▸ Information:
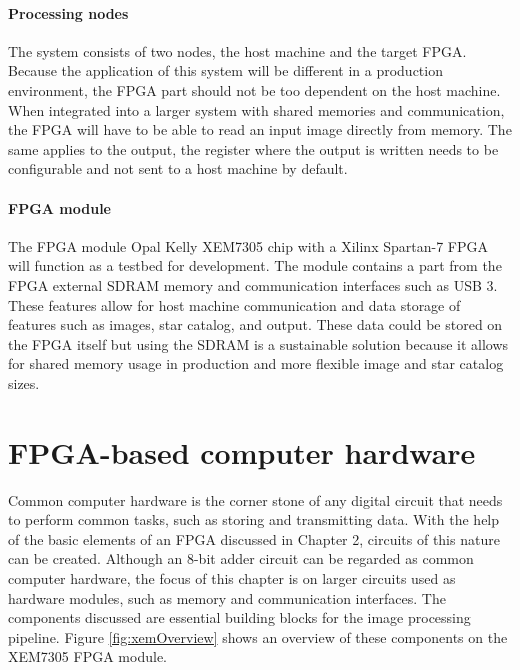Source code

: \documentclass[12pt]{report}
\begin{document}
\subsubsection{Processing nodes}
The system consists of two nodes, the host machine and the target FPGA. Because the application of this system will be different in a production environment, the FPGA part should not be too dependent on the host machine. When integrated into a larger system with shared memories and communication, the FPGA will have to be able to read an input image directly from memory. The same applies to the output, the register where the output is written needs to be configurable and not sent to a host machine by default.

\subsubsection{FPGA module}
The FPGA module Opal Kelly XEM7305 chip with a Xilinx Spartan-7 FPGA will function as a testbed for development. The module contains a part from the FPGA external SDRAM memory and communication interfaces such as USB 3. These features allow for host machine communication and data storage of features such as images, star catalog, and output. These data could be stored on the FPGA itself but using the SDRAM is a sustainable solution because it allows for shared memory usage in production and more flexible image and star catalog sizes.


\chapter{FPGA-based computer hardware}
Common computer hardware is the corner stone of any digital circuit that needs to perform common tasks, such as storing and transmitting data. With the help of the basic elements of an FPGA discussed in Chapter 2, circuits of this nature can be created. Although an 8-bit adder circuit can be regarded as common computer hardware, the focus of this chapter is on larger circuits used as hardware modules, such as memory and communication interfaces. The components discussed are essential building blocks for the image processing pipeline. Figure \ref{fig:xemOverview} shows an overview of these components on the XEM7305 FPGA module.
\end{document}
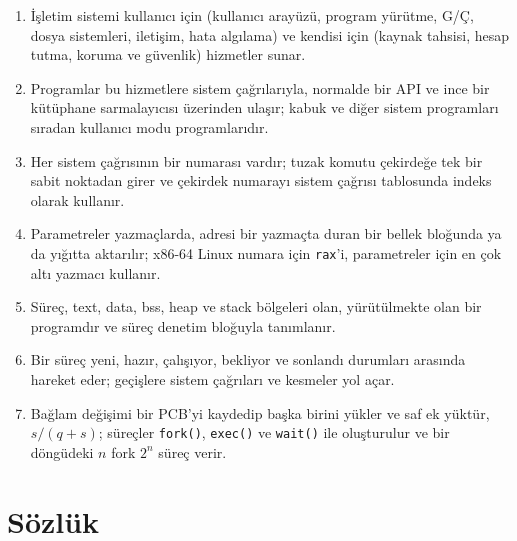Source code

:\documentclass[11pt,a4paper]{article}
\newcommand{\cmd}[1]{\texttt{#1}}
\begin{document}
\begin{keyidea}
\begin{enumerate}[leftmargin=1.4em]
  \item İşletim sistemi kullanıcı için (kullanıcı arayüzü, program yürütme, G/Ç, dosya sistemleri, iletişim, hata algılama) ve kendisi için (kaynak tahsisi, hesap tutma, koruma ve güvenlik) hizmetler sunar.
  \item Programlar bu hizmetlere sistem çağrılarıyla, normalde bir API ve ince bir kütüphane sarmalayıcısı üzerinden ulaşır; kabuk ve diğer sistem programları sıradan kullanıcı modu programlarıdır.
  \item Her sistem çağrısının bir numarası vardır; tuzak komutu çekirdeğe tek bir sabit noktadan girer ve çekirdek numarayı sistem çağrısı tablosunda indeks olarak kullanır.
  \item Parametreler yazmaçlarda, adresi bir yazmaçta duran bir bellek bloğunda ya da yığıtta aktarılır; x86-64 Linux numara için \texttt{rax}'i, parametreler için en çok altı yazmacı kullanır.
  \item Süreç, text, data, bss, heap ve stack bölgeleri olan, yürütülmekte olan bir programdır ve süreç denetim bloğuyla tanımlanır.
  \item Bir süreç yeni, hazır, çalışıyor, bekliyor ve sonlandı durumları arasında hareket eder; geçişlere sistem çağrıları ve kesmeler yol açar.
  \item Bağlam değişimi bir PCB'yi kaydedip başka birini yükler ve saf ek yüktür, $s/(q+s)$; süreçler \cmd{fork()}, \cmd{exec()} ve \cmd{wait()} ile oluşturulur ve bir döngüdeki $n$ fork $2^{n}$ süreç verir.
\end{enumerate}
\end{keyidea}

\section{Sözlük}
\end{document}
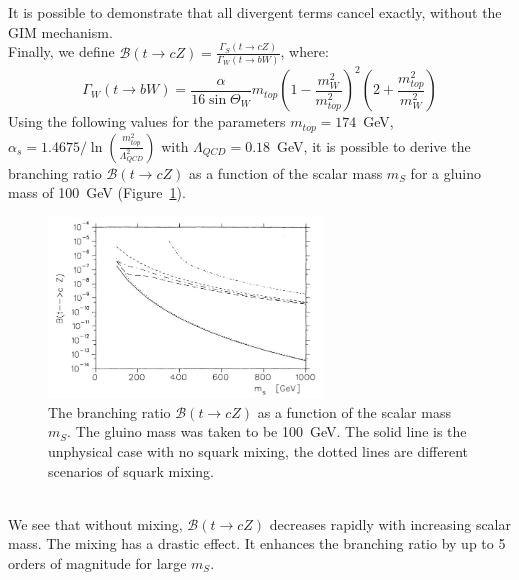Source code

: It is possible to demonstrate that all divergent terms cancel exactly, without the GIM mechanism.\\
Finally, we define $\mathcal{B}(t \rightarrow cZ)=\frac{\Gamma_{S}(t \rightarrow cZ)}{\Gamma_{W}(t \rightarrow bW)}$, where:
\begin{equation} 
\Gamma_{W}(t \rightarrow bW) = \frac{\alpha}{16\sin{\Theta_W}} m_{top} \left(1-\frac{m^{2}_{W}}{m^{2}_{top}}\right)^2 \left(2+\frac{m^{2}_{top}}{m^{2}_{W}}\right)
\end{equation}
Using the following values for the parameters $m_{top}=174$~GeV, $\alpha_{s}=1.4675/\ln{\left( \frac{m^{2}_{top}}{\Lambda^{2}_{QCD}} \right)}$ with $\Lambda_{QCD}=0.18$~GeV, it is
possible to derive the branching ratio $\mathcal{B}(t \rightarrow cZ)$ as a function of the scalar mass $m_{S}$ for a gluino mass of 100~GeV (Figure~\ref{fig:BR_mssm}).
\begin{figure}[!h]
	\centering
	\includegraphics[width=0.65\textwidth]{Chapters/CH1/figures/BR_mssm}
	\caption{The branching ratio $\mathcal{B}(t \rightarrow cZ)$ as a function of the scalar mass $m_{S}$. The gluino mass was taken to be 100~GeV. The solid line is the unphysical case 
		with no squark mixing, the dotted lines are different scenarios of squark mixing\cite{coulture_mssm}.}
	\label{fig:BR_mssm}
\end{figure}
\\We see that without mixing, $\mathcal{B}(t \rightarrow cZ)$ decreases rapidly with increasing scalar mass. The mixing has a drastic effect. It enhances the branching ratio by up to 
5 orders of magnitude for large $m_{S}$.
\clearpage
\let\cleardoublepage\clearpage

▸ What you are asked to do: Lines containing the string "mixing": report how many there are in the material above, and nothing more.

▸ Response to this task: 2